**What is being asked**
Of the lines in the data below, write out exactly those from the one holding "With that said, usage" through the one holding "2. Open the", both included.

═════ Data in this exercise

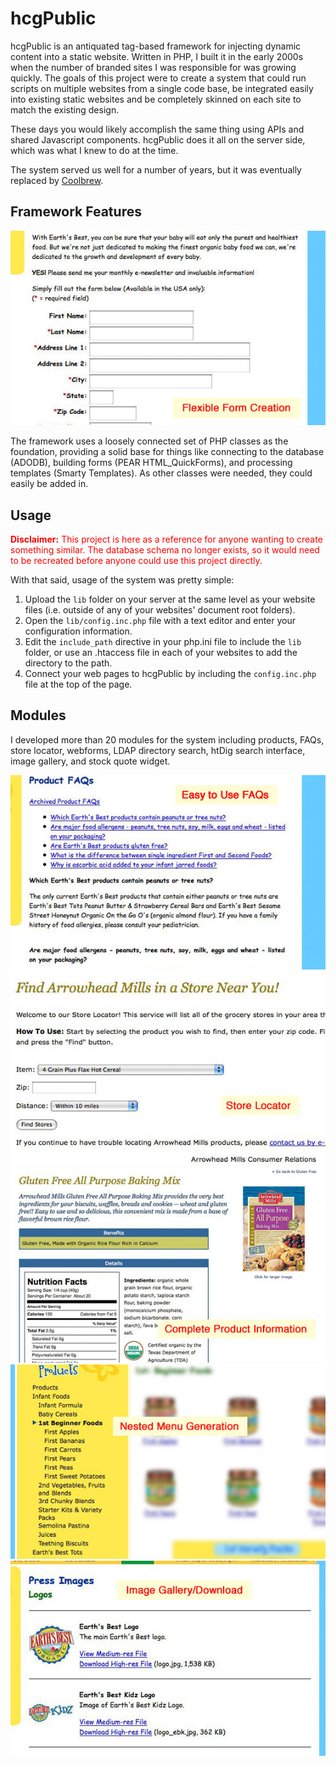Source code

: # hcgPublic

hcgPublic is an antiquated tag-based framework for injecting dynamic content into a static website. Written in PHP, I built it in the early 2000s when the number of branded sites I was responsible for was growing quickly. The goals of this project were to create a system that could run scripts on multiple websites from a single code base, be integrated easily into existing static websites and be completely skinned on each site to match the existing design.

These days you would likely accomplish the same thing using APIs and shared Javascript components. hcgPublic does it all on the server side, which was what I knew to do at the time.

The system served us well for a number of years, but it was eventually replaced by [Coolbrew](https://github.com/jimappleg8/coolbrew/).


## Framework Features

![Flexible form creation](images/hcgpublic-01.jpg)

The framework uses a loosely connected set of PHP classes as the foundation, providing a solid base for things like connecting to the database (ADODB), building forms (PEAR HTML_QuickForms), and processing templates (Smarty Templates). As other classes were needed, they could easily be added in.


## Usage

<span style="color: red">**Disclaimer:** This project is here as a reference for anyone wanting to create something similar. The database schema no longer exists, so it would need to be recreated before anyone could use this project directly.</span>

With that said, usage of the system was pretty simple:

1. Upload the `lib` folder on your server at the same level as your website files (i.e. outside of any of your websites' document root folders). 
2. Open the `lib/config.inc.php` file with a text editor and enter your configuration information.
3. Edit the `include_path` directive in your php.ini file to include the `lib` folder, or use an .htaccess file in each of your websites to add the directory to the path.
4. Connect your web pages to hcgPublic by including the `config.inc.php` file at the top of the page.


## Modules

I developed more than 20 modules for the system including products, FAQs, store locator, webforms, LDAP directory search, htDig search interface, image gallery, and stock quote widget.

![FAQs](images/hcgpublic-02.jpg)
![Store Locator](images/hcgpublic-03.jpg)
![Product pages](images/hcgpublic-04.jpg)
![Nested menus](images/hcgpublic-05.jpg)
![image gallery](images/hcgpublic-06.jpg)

══════════

**Response**
With that said, usage of the system was pretty simple:

1. Upload the `lib` folder on your server at the same level as your website files (i.e. outside of any of your websites' document root folders). 
2. Open the `lib/config.inc.php` file with a text editor and enter your configuration information.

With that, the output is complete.